I have a file like this: (data.dat)
1 1 1 1 1 1 1 1 1 1 1 1 1 1 1 1
2 2 2 2 2 2 2 2 2 2 2 2 2 2 2 2
3 3 3 3 3 3 3 3 3 3 3 3 3 3 3 3
4 4 4 4 4 4 4 4 4 4 4 4 4 4 4 7
5 5 5 5 5 5 5 5 5 5 5 5 5 5 5 9
6 6 6 6 6 6 6 6 6 6 6 7 6 7
7 9 7 7 7 7 7 7 7 7 7 8 7 9
8 10 8 9 8 9 8 8 8 8 8 9
9 11 9 10 9 9 9 9 9 10
10 12 10 11 10 10 10 11
The odd columns are simple line counters (NR), the even columns are simple values. I would like to get those values, in which the second (or even) colum values are the same in all even columns, i.e. I should get this output:
1
2
3
9
I have already tried to make this line, but something is wrong:
awk '{arr1[$1]=$2;arr2[$3]=$4;arr3[$5]=$6;arr4[$7]=$8;arr5[$9]=$10;arr6[$11]=$12;arr7[$13]=$14;arr8[$15]=$16;}END{for(x in arr1) if(x in arr2 && x in arr3 && x in arr4 && x in arr5 && x in arr6 && x in arr7 && x in arr8) print arr1[x];}' data.dat | sort -n
Is there a better way, by the way?
UPDATE: The real problem is that the array indices are different. So, the arr[...] method does not work... :(
This would work -
awk '
BEGIN{x=0}
{if (x<NF) x=NF;for (i=2;i<=NF;i+=2) a[$i]++}
END{x=x/2;for (y in a) if (x==a[y]) print y}' INPUT_FILE
Explanation:
We set a variable x=0 in the BEGIN statement.

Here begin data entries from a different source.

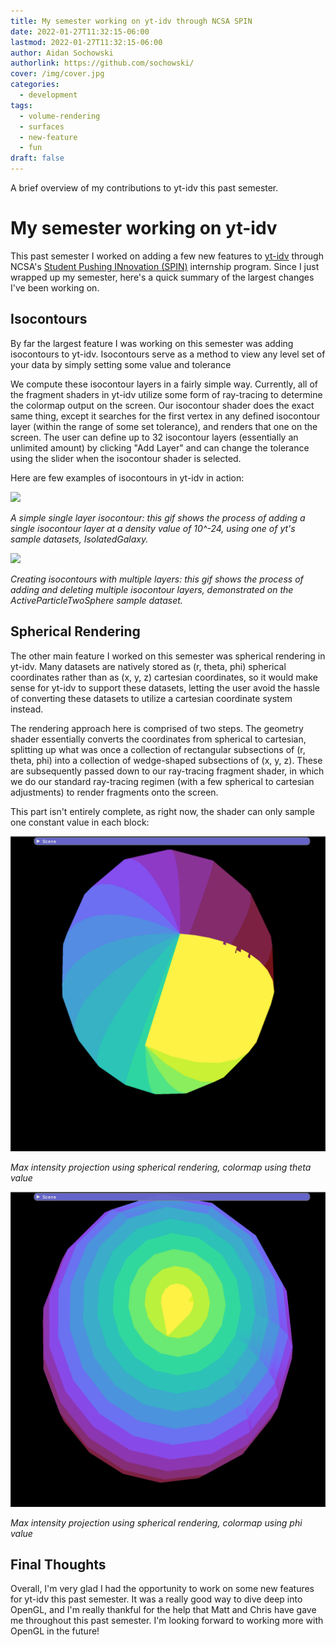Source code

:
 ```yaml
---
title: My semester working on yt-idv through NCSA SPIN
date: 2022-01-27T11:32:15-06:00
lastmod: 2022-01-27T11:32:15-06:00
author: Aidan Sochowski
authorlink: https://github.com/sochowski/
cover: /img/cover.jpg
categories:
  - development
tags:
  - volume-rendering
  - surfaces
  - new-feature
  - fun
draft: false
---
```


A brief overview of my contributions to yt-idv this past semester.

<!--more-->

# My semester working on yt-idv 
This past semester I worked on adding a few new features to [yt-idv](https://github.com/yt-project/yt_idv) through NCSA's [Student Pushing INnovation (SPIN)](http://spin.ncsa.illinois.edu/) internship program. Since I just wrapped up my semester, here's a quick summary of the largest changes I've been working on.

## Isocontours
By far the largest feature I was working on this semester was adding isocontours to yt-idv. Isocontours serve as a method to view any level set of your data by simply setting some value and tolerance

We compute these isocontour layers in a fairly simple way. Currently, all of the fragment shaders in yt-idv utilize some form of ray-tracing to determine the colormap output on the screen. Our isocontour shader does the exact same thing, except it searches for the first vertex in any defined isocontour layer (within the range of some set tolerance), and renders that one on the screen. The user can define up to 32 isocontour layers (essentially an unlimited amount) by clicking "Add Layer" and can change the tolerance using the slider when the isocontour shader is selected.

Here are few examples of isocontours in yt-idv in action:

![](/img/yt_idv_spin/blogpost1.gif) 

*A simple single layer isocontour: this gif shows the process of adding a single isocontour layer at a density value of 10^-24, using one of yt's sample datasets, IsolatedGalaxy.*

![](/img/yt_idv_spin/blogpost2.gif) 

*Creating isocontours with multiple layers: this gif shows the process of adding and deleting multiple isocontour layers, demonstrated on the ActiveParticleTwoSphere sample dataset.*

## Spherical Rendering
The other main feature I worked on this semester was spherical rendering in yt-idv. Many datasets are natively stored as (r, theta, phi) spherical coordinates rather than as (x, y, z) cartesian coordinates, so it would make sense for yt-idv to support these datasets, letting the user avoid the hassle of converting these datasets to utilize a cartesian coordinate system instead.

The rendering approach here is comprised of two steps. The geometry shader essentially converts the coordinates from spherical to cartesian, splitting up what was once a collection of rectangular subsections of (r, theta, phi) into a collection of wedge-shaped subsections of (x, y, z). These are subsequently passed down to our ray-tracing fragment shader, in which we do our standard ray-tracing regimen (with a few spherical to cartesian adjustments) to render fragments onto the screen.

This part isn't entirely complete, as right now, the shader can only sample one constant value in each block:

![](/img/yt_idv_spin/blogpost5.png) 

*Max intensity projection using spherical rendering, colormap using theta value*

![](/img/yt_idv_spin/blogpost6.png) 

*Max intensity projection using spherical rendering, colormap using phi value*

## Final Thoughts
Overall, I'm very glad I had the opportunity to work on some new features for yt-idv this past semester. It was a really good way to dive deep into OpenGL, and I'm really thankful for the help that Matt and Chris have gave me throughout this past semester. I'm looking forward to working more with OpenGL in the future!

We use this variable to get to find out maximum number of fields (This is useful later).
We store value of every second column to an array and get their number of occurrences.
We divide the variable x by 2 to verify maximum number a value can occur in every second column.
If the occurrences of numbers in an array matches this variable it means they are present in every second column.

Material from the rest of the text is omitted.